● WHAT THE TASK REQUIRES
I would like you to return all of the records exactly as they stand.

● AVAILABLE RECORDS

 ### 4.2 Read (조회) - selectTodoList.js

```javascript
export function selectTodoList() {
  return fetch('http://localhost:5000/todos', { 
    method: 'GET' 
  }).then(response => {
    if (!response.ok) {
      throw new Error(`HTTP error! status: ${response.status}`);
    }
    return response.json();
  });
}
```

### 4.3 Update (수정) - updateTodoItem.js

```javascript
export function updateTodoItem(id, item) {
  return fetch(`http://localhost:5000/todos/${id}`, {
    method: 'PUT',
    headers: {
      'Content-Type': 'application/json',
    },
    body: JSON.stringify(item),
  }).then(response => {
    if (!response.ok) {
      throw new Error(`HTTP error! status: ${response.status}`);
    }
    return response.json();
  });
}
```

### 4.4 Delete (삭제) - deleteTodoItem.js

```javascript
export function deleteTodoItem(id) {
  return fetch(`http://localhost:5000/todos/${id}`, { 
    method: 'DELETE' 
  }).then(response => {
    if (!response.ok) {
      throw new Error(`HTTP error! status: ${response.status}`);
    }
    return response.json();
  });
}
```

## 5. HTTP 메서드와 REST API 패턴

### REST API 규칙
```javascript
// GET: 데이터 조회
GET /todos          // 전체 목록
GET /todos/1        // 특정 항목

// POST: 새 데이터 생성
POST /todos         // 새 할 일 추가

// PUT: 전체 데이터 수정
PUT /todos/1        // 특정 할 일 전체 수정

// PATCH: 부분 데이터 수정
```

● SOLVED PROBLEM
 ### 4.2 Read (조회) - selectTodoList.js

```javascript
export function selectTodoList() {
  return fetch('http://localhost:5000/todos', { 
    method: 'GET' 
  }).then(response => {
    if (!response.ok) {
      throw new Error(`HTTP error! status: ${response.status}`);
    }
    return response.json();
  });
}
```

### 4.3 Update (수정) - updateTodoItem.js

```javascript
export function updateTodoItem(id, item) {
  return fetch(`http://localhost:5000/todos/${id}`, {
    method: 'PUT',
    headers: {
      'Content-Type': 'application/json',
    },
    body: JSON.stringify(item),
  }).then(response => {
    if (!response.ok) {
      throw new Error(`HTTP error! status: ${response.status}`);
    }
    return response.json();
  });
}
```

### 4.4 Delete (삭제) - deleteTodoItem.js

```javascript
export function deleteTodoItem(id) {
  return fetch(`http://localhost:5000/todos/${id}`, { 
    method: 'DELETE' 
  }).then(response => {
    if (!response.ok) {
      throw new Error(`HTTP error! status: ${response.status}`);
    }
    return response.json();
  });
}
```

## 5. HTTP 메서드와 REST API 패턴

### REST API 규칙
```javascript
// GET: 데이터 조회
GET /todos          // 전체 목록
GET /todos/1        // 특정 항목

// POST: 새 데이터 생성
POST /todos         // 새 할 일 추가

// PUT: 전체 데이터 수정
PUT /todos/1        // 특정 할 일 전체 수정

// PATCH: 부분 데이터 수정
```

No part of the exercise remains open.